═══ DATA TO EXAMINE ═══

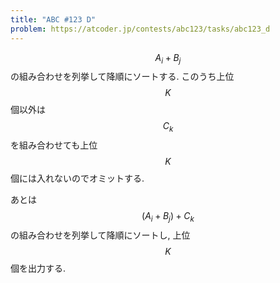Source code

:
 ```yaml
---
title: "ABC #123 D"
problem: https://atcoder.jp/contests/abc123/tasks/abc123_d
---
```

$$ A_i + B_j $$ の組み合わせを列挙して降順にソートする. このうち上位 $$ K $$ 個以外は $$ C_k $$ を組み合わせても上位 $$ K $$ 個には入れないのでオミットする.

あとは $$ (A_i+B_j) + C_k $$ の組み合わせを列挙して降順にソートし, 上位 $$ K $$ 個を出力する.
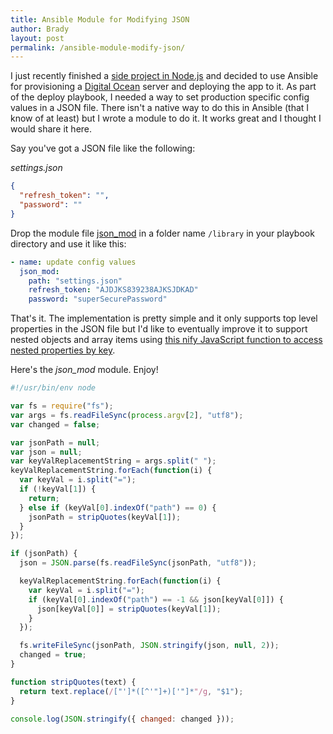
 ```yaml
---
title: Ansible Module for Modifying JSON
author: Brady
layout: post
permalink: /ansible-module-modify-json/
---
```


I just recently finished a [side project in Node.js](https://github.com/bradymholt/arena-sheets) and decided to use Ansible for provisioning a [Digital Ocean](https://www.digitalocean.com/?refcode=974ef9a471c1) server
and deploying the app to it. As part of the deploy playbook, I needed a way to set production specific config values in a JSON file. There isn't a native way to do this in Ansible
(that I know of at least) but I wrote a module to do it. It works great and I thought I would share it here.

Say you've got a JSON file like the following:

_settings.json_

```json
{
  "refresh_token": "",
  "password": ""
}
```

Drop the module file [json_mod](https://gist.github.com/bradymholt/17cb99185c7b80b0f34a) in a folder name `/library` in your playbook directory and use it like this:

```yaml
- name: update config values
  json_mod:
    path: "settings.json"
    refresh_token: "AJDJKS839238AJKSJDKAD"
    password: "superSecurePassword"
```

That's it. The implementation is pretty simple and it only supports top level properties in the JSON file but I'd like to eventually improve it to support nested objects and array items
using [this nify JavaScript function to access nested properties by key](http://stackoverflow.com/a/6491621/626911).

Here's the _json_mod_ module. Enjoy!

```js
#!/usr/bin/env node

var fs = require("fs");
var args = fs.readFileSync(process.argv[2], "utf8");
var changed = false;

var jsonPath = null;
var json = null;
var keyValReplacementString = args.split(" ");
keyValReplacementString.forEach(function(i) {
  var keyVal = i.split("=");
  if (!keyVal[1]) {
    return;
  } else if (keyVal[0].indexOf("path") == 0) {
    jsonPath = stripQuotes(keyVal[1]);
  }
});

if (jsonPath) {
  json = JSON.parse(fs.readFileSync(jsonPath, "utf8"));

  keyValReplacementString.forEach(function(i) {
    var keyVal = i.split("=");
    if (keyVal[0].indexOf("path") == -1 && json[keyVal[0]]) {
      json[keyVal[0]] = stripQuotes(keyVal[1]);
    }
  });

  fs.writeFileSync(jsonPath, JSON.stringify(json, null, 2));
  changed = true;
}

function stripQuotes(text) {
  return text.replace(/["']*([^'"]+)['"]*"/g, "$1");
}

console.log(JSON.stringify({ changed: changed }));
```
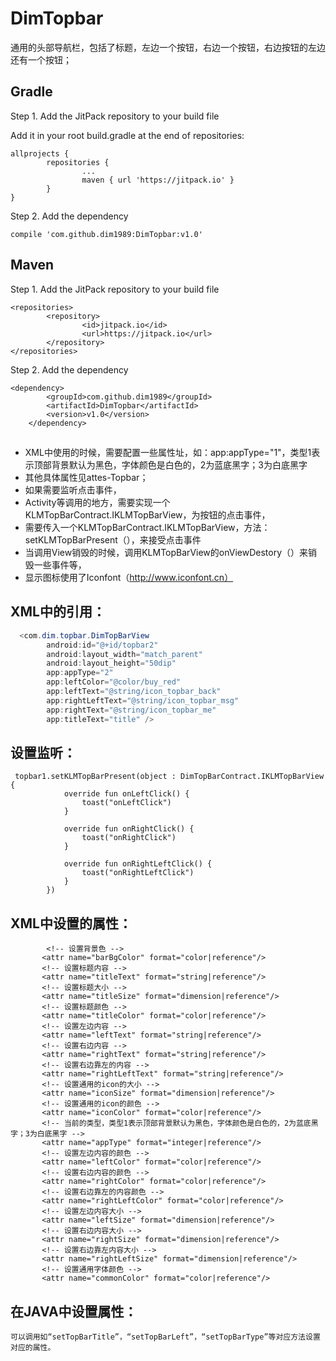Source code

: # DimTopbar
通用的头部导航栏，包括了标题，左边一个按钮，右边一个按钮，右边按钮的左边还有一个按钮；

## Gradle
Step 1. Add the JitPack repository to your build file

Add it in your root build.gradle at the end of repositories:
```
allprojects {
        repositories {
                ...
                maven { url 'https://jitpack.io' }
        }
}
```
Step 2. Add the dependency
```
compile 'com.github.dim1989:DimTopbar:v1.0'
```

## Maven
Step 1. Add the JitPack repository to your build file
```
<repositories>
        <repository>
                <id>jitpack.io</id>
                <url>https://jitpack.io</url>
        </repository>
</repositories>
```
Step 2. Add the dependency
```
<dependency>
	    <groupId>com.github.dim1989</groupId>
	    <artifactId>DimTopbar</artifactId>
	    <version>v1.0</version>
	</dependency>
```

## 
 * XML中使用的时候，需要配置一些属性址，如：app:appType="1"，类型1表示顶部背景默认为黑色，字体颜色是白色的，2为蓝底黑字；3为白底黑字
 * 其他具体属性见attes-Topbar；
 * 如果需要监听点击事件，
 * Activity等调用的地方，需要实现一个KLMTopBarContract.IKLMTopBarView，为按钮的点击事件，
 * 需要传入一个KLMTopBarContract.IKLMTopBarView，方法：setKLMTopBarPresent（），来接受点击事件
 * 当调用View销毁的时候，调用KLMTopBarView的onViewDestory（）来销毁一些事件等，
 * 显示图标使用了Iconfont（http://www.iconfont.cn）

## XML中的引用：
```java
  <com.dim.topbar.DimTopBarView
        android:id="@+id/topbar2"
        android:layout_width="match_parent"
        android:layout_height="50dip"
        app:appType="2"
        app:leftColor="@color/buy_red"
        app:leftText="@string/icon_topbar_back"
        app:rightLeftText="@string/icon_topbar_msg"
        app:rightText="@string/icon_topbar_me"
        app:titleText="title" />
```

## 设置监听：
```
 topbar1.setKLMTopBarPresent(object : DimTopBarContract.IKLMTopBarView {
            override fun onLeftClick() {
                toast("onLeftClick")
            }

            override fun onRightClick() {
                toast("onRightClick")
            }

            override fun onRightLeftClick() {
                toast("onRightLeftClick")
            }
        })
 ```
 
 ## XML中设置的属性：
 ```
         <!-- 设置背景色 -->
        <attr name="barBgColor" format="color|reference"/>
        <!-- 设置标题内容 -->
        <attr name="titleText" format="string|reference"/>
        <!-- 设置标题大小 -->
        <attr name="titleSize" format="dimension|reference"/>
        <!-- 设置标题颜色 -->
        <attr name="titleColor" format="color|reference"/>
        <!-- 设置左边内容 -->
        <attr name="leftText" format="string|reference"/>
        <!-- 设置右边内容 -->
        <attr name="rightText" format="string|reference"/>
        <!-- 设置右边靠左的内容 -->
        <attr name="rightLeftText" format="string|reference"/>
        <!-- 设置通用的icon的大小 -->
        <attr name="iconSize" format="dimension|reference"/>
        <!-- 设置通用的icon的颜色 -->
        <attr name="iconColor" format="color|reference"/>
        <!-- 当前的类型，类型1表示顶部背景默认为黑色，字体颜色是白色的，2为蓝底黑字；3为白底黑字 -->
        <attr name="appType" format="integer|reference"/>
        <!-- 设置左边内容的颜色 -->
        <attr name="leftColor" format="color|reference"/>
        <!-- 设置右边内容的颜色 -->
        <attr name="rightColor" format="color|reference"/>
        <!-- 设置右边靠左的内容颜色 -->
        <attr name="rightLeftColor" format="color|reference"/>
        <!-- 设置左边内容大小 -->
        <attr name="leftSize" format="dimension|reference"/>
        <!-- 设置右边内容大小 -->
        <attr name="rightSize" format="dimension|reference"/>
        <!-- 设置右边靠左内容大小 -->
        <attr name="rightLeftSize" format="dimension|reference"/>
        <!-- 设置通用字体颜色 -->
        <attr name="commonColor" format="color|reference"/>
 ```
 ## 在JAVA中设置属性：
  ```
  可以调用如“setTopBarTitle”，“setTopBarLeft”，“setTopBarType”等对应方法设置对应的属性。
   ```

═══

In the records above, find each line that mentions the word "color", and copy it.

        app:leftColor="@color/buy_red"
        <attr name="barBgColor" format="color|reference"/>
        <attr name="titleColor" format="color|reference"/>
        <attr name="iconColor" format="color|reference"/>
        <attr name="leftColor" format="color|reference"/>
        <attr name="rightColor" format="color|reference"/>
        <attr name="rightLeftColor" format="color|reference"/>
        <attr name="commonColor" format="color|reference"/>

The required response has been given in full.